Sounds like fun! Its a good thing Outbacks come wiht an outdoor shower!


----------



## kevman (Mar 5, 2005)

Man, Y-Guy I have been on this forum for about the last 2 years. Isn't this your 3rd rv/trailer in that short time period? My insurance insurance agent is an avid rv'er and has had 8 different trailer/rvs in the last 20 years. 3 years ago I showed him the pop up that I just bought and he took me around to the back of his business to show me what my pop up could grow into in a few years. He has a 40 foot diesel pusher now. He said he had a pop up and then trailer and then 5th wheel and then several rv's.

He loves the life and so do we. We are already looking around to replace ours in a couple of years. Take care and enjoy. I am really glad you have stayed on the forum. You have had some very good input.


----------



## old_tidefan (Nov 23, 2005)

Fun in the mud.....Man, I miss those days.

Years ago, some bright friends of mine got their truck stuck beyond belief and asked me to came and pull then out. I mounted up the Nissan 4x4 and went to pull them out....I buried my truck. We then had 4 more people come with the same outcome....At this point we had 6 trucks stuck in various positions in the same area....Finally, one friend drove about 4 miles and "borrowed" his Uncle's tractor from his farm and came to the rescue. The initial guy that caused all of this was pulled out first.....and left.....while all of the people that came to help him were stuck there to get theirs out. The last truck was pulled out around 3:30 a.m.

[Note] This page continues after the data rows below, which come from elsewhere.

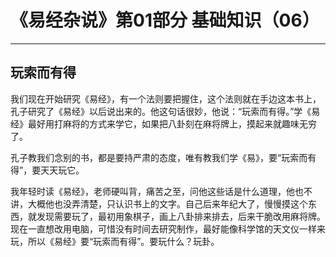 # 《易经杂说》第01部分 基础知识（06）

------

## 玩索而有得

我们现在开始研究《易经》，有一个法则要把握住，这个法则就在手边这本书上，孔子研究了《易经》以后说出来的。他这句话很妙，他说：“玩索而有得。”学《易经》最好用打麻将的方式来学它，如果把八卦刻在麻将牌上，摸起来就趣味无穷了。

孔子教我们念别的书，都是要持严肃的态度，唯有教我们学《易》，要“玩索而有得”，要天天玩它。

我年轻时读《易经》，老师硬叫背，痛苦之至，问他这些话是什么道理，他也不讲，大概他也没弄清楚，只认识书上的文字。自己后来年纪大了，慢慢摸这个东西，就发现需要玩了，最初用象棋子，画上八卦排来排去，后来干脆改用麻将牌。现在一直想改用电脑，可惜没有时间去研究制作，最好能像科学馆的天文仪一样来玩，所以《易经》要“玩索而有得”。要玩什么？玩卦。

Moral of the story: Don't help people


----------



## Oregon_Camper (Sep 13, 2004)

kevman said:


> Man, Y-Guy I have been on this forum for about the last 2 years. Isn't this your 3rd rv/trailer in that short time period? My insurance insurance agent is an avid rv'er and has had 8 different trailer/rvs in the last 20 years. 3 years ago I showed him the pop up that I just bought and he took me around to the back of his business to show me what my pop up could grow into in a few years. He has a 40 foot diesel pusher now. He said he had a pop up and then trailer and then 5th wheel and then several rv's.
> 
> He loves the life and so do we. We are already looking around to replace ours in a couple of years. Take care and enjoy. I am really glad you have stayed on the forum. You have had some very good input.


I for one am very glad Steve changes RV's so often, as I am the proud owner of his previous 28RSS.


----------



## Y-Guy (Jan 30, 2004)

We're home. Found mud and some snow!!!! Had a blast. Weather driving Saturday was perfect (see photo below). Only one other camper that was daring, brave or dumb enough to go up, like us they had cabin fever too.

We got in 3 rides, plenty of family time though. I love all the wood you can burn for $6/day - had a huge fire on Sunday evening. Stars were amazing on Saturday night but come Sunday we had some hail and snow.


----------



## 2500Ram (Oct 30, 2005)

Y-Guy said:


> We're home. Found mud and some snow!!!! Had a blast.


You can't tease us with this picture when the title say "Seeking Mud!!!"

But I will say nice coach.

Now bring on the mud pics









Bill.


----------



## Katrina (Dec 16, 2004)

Y-Guy said:


> We're home. Found mud and some snow!!!! Had a blast. Weather driving Saturday was perfect (see photo below). Only one other camper that was daring, brave or dumb enough to go up, like us they had cabin fever too.
> 
> We got in 3 rides, plenty of family time though. I love all the wood you can burn for $6/day - had a huge fire on Sunday evening. Stars were amazing on Saturday night but come Sunday we had some hail and snow.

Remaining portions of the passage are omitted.